The perfect ice for curling—arguably the quirkiest Olympic sport—is actually quite warm. According to mechanical engineer and amateur curler Rick Olson, the physics of curling ice is much cooler than the rink’s temperature.
In curling, Olson tells Chemical & Engineering News, the ice is “perilously close to being in the regime of water.” The sweet spot, he says, is -4.5ºC, or just a hair under 24ºF—any warmer, and there’s too much friction dragging on the curling stone. But if the ice is any colder, it won’t “curl,” or travel in the curved trajectory needed for the game.
Ice temperature varies by sport: Harder, colder ice allows for greater speed, so luge and bobsled tracks are frozen at around 23ºF. Speed skating ice can get as chilly as 16ºF to reduce friction. The only event with ice as warm and soft as that used for curling is figure skating. The ice needs to be soft enough for skaters to dig their skates in to leverage jumps, so it can be as warm as nearly 27ºF degrees. Each event has its own unique, complicated method of ice creation, and curling is no exception.

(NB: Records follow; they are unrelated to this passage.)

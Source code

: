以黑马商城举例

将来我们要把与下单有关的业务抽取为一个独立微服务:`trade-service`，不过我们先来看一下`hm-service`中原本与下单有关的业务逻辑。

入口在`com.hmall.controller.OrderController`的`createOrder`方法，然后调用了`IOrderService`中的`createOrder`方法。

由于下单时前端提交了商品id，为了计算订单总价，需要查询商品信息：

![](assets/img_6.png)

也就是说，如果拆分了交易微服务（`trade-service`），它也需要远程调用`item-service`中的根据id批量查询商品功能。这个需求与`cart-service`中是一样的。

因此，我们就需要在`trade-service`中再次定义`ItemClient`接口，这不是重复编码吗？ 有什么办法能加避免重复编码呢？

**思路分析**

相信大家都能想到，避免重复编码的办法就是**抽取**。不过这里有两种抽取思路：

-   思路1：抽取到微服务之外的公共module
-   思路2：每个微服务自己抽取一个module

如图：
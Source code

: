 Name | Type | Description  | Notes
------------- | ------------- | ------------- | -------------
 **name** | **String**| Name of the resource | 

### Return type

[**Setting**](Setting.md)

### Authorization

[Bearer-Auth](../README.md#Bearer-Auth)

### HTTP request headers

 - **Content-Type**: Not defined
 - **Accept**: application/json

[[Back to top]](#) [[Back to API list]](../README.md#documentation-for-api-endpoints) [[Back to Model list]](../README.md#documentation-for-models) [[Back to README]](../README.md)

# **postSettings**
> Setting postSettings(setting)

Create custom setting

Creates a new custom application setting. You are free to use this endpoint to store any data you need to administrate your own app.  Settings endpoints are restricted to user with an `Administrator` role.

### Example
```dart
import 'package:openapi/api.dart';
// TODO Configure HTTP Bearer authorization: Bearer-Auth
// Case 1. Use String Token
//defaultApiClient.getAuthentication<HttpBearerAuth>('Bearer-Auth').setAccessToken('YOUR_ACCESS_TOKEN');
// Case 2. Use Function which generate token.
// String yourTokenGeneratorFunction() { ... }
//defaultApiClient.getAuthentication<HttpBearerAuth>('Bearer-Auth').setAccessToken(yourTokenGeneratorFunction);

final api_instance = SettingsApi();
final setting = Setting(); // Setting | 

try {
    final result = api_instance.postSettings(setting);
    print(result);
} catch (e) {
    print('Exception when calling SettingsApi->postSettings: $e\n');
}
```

Making the ice for curling—or any ice sport, especially at the Olympic level—is more complicated than just maintaining a particular temperature (pdf). In Vancouver 2010, Olympic ice makers spent 10 days preparing the curling ice. First, a saline solution was pumped into pipes surrounding the concrete slab where the ice would sit, cooling it. Then, ice makers sprayed thin layers of purified water onto it. After several layers were frozen, they laid down a layer of paint, and after another dozen or so layers of ice came the logos and game markings. Finally, the ice was “pebbled,” or sprayed with water from a special hose head to create a controlled bumpy texture. Throughout the games, the sheets of ice were periodically scraped down and re-pebbled.
It seems that ice is properly pebbled—even if no one off the ice at Sochi seems to understand how curling works.